A recent CUPE-commissioned poll by research firm Nanos found that 57 per cent of Ontarians disapproved of the Ford government’s management of hospitals and 94 per cent supported more hospital funding to avoid job cuts or delays in surgeries.
“We are here today on behalf on the health workers we represent,” Hurley said. “We are here today to ask the government fund hospitals at their real costs … We are asking them to guarantee multiyear stable funding so that they can plan.”
“The current system of announcing, for example, a two per cent in crease in their budgets in March and making them crawl and bed for 10 to 11 months, hacking and slashing their budgets before coming up with extra money is not a solution to a system that is organized to provide care to people in moments of personal health crisis.”
A spokesperson for the Ontario Minister of Health Sylvia Jones told CTV News Toronto in a statement on Tuesday that the “claims” made in the report are “misguided.”
“Ontario is proud to have one of the largest publicly funded healthcare systems in the world, with the largest healthcare workforce in Canada, and we continue to make record investments in our healthcare system, including investing $91.5 billion this year alone, a $30 billion increase since 2018,” the spokesperson said.
“Since 2018, our government has also increased hospital annual support by 52 per cent. This is in addition to a $60 billion plan for healthcare infrastructure across the province, the 50 new MRI and CT machines we have added, over 100,000 new nurses and nearly 20,000 new physicians that have joined the workforce since 2018 who continue to support hospitals across the province.”
She added that the recent staff cuts in hospitals do not affect patient care, saying “the changes being currently made by hospitals address non-clinical, administrative functions to improve efficiency and connect more people to the care they need when they need it.”
The Ontario Hospital Association told the provincial government in its submission ahead of the spring budget that the sector faces a structural deficit of $1 billion and needs not just more money this year but a predictable, multi-year funding plan.
“Worryingly, our financial reserves — also called working capital — which are really intended to be for long-term, capital-related expenses like medical and diagnostic equipment or refurbishing and rebuilding hospitals … those working capital dollars are being used to actually pay for operating expenses, and that is a sign of a sector under real, serious financial (pressure),” association president and CEO Anthony Dale said.

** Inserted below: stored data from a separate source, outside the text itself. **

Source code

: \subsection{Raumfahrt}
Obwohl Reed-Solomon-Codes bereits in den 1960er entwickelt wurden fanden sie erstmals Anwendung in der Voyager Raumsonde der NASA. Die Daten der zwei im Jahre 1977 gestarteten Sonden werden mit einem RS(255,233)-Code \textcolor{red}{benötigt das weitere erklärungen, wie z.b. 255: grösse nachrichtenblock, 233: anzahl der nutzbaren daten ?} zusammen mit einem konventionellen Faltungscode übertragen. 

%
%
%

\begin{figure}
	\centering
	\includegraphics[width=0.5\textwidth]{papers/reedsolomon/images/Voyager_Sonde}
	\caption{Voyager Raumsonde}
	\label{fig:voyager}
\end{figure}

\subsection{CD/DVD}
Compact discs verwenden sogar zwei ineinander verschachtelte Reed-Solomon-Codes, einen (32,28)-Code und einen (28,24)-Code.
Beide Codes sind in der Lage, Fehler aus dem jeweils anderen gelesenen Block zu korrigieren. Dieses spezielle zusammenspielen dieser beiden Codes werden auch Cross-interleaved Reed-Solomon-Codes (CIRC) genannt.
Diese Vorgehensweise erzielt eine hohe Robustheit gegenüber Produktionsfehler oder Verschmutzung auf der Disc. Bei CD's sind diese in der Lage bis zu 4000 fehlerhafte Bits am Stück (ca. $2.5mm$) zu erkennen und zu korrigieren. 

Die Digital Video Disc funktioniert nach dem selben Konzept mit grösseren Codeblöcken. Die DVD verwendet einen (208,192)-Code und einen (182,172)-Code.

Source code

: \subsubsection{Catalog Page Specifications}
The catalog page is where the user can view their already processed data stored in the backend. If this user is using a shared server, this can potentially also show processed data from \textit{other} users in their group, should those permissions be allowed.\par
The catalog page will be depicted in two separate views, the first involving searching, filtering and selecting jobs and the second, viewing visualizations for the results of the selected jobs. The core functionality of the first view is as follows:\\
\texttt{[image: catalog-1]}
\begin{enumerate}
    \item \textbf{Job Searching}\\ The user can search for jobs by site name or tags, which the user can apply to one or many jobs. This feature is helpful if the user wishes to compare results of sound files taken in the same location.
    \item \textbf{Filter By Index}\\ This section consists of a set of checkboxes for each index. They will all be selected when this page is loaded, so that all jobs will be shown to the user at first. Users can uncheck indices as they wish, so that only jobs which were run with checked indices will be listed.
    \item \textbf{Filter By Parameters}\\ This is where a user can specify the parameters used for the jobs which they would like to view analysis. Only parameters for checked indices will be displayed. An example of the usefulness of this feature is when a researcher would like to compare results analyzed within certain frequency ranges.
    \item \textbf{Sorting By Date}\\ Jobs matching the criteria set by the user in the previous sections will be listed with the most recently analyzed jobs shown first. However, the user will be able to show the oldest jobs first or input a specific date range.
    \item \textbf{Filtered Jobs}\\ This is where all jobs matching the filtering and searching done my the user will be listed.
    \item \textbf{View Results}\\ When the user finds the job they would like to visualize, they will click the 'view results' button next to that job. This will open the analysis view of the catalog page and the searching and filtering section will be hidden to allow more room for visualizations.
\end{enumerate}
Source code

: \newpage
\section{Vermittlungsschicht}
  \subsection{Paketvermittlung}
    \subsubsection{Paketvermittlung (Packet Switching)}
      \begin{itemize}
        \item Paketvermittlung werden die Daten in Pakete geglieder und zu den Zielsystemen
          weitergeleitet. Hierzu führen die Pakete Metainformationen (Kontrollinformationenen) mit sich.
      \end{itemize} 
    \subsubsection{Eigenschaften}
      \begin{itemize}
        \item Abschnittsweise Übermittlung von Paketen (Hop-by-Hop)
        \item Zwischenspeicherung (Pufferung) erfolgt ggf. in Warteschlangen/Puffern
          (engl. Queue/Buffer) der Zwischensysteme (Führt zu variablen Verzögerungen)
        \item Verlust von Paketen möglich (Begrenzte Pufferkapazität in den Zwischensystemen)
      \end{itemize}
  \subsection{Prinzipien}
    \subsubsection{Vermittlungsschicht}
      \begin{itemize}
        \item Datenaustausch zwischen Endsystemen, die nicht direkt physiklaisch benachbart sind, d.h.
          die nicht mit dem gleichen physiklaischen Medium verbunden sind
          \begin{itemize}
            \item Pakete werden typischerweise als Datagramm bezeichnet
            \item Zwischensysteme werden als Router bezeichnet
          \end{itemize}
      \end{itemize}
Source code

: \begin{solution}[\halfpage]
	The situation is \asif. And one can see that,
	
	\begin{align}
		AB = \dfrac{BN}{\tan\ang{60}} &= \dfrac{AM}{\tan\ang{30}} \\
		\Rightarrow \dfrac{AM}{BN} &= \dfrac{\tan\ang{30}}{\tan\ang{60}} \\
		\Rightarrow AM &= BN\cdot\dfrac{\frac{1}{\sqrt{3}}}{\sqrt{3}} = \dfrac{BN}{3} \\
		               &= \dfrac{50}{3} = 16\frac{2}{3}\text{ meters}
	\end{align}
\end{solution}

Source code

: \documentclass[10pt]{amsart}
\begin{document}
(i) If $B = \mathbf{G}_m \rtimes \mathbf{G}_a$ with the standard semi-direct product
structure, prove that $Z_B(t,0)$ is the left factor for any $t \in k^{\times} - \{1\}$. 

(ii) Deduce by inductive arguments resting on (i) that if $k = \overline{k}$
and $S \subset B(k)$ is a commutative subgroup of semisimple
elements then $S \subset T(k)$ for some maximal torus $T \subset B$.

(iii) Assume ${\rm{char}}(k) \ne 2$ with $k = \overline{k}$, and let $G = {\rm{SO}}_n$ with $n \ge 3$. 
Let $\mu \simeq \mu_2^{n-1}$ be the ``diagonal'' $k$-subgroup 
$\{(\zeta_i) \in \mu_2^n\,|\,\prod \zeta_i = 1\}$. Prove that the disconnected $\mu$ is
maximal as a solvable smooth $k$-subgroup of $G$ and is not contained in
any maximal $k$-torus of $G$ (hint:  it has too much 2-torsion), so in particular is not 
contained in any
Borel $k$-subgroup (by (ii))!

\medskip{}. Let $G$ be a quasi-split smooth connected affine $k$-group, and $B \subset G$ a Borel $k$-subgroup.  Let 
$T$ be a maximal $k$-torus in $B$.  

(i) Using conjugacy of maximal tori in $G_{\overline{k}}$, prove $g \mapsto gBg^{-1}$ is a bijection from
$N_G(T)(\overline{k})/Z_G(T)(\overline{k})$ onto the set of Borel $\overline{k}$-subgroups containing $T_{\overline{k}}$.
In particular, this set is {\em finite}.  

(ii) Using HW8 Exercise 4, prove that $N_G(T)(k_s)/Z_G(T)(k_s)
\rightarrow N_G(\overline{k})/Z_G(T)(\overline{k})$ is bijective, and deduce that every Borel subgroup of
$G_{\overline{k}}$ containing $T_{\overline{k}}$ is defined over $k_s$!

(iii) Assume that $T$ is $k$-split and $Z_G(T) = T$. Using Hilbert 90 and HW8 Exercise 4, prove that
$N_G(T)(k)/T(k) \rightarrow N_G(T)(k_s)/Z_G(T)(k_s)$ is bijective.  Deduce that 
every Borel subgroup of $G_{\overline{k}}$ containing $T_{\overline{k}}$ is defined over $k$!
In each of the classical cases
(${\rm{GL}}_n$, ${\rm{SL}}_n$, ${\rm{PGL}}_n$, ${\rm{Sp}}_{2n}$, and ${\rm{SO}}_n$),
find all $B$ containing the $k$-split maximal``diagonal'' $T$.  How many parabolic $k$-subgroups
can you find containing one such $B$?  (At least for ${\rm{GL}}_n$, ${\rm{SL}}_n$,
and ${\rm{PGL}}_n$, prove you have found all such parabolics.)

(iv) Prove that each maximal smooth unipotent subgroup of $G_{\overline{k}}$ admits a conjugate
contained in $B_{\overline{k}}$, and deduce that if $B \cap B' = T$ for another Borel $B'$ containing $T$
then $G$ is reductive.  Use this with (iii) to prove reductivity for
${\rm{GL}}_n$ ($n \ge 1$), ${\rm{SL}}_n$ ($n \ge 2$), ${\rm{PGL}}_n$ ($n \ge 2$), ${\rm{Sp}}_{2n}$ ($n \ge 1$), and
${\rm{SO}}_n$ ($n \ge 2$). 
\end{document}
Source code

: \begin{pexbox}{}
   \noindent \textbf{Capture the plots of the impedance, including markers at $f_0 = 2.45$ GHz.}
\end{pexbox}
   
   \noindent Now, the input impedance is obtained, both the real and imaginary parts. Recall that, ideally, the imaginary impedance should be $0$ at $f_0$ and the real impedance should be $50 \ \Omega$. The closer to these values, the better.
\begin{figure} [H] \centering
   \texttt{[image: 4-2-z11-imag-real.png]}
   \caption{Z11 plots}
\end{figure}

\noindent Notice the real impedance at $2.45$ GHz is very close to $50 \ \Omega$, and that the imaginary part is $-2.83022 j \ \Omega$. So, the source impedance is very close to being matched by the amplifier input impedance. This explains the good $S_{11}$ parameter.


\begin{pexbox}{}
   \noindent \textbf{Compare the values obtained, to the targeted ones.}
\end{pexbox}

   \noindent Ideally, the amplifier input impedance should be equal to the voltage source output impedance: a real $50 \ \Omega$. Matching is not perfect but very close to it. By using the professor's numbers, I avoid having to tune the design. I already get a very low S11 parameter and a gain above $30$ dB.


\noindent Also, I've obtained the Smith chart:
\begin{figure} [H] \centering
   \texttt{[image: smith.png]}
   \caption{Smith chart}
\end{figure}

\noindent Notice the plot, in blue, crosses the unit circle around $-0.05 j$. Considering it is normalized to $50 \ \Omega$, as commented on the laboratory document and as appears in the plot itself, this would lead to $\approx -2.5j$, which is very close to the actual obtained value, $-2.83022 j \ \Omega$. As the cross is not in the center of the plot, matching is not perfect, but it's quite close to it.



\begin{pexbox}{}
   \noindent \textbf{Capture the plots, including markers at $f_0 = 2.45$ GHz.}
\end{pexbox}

Hospitals have been told to immediately implement any low-risk cost-saving moves they come up with and Dale said that has already been happening. He gave examples such as declining to fill vacant positions and shifting work between professions, including getting registered practical nurses to perform work that has been done by registered nurses.
“The last thing we want to do is start examining other areas where expenditures might be considered for reduction and … there’s really only a few areas left,” Dale said.
That includes spending reductions in core inpatient services, closing non-core inpatient services and consolidating programs, he said.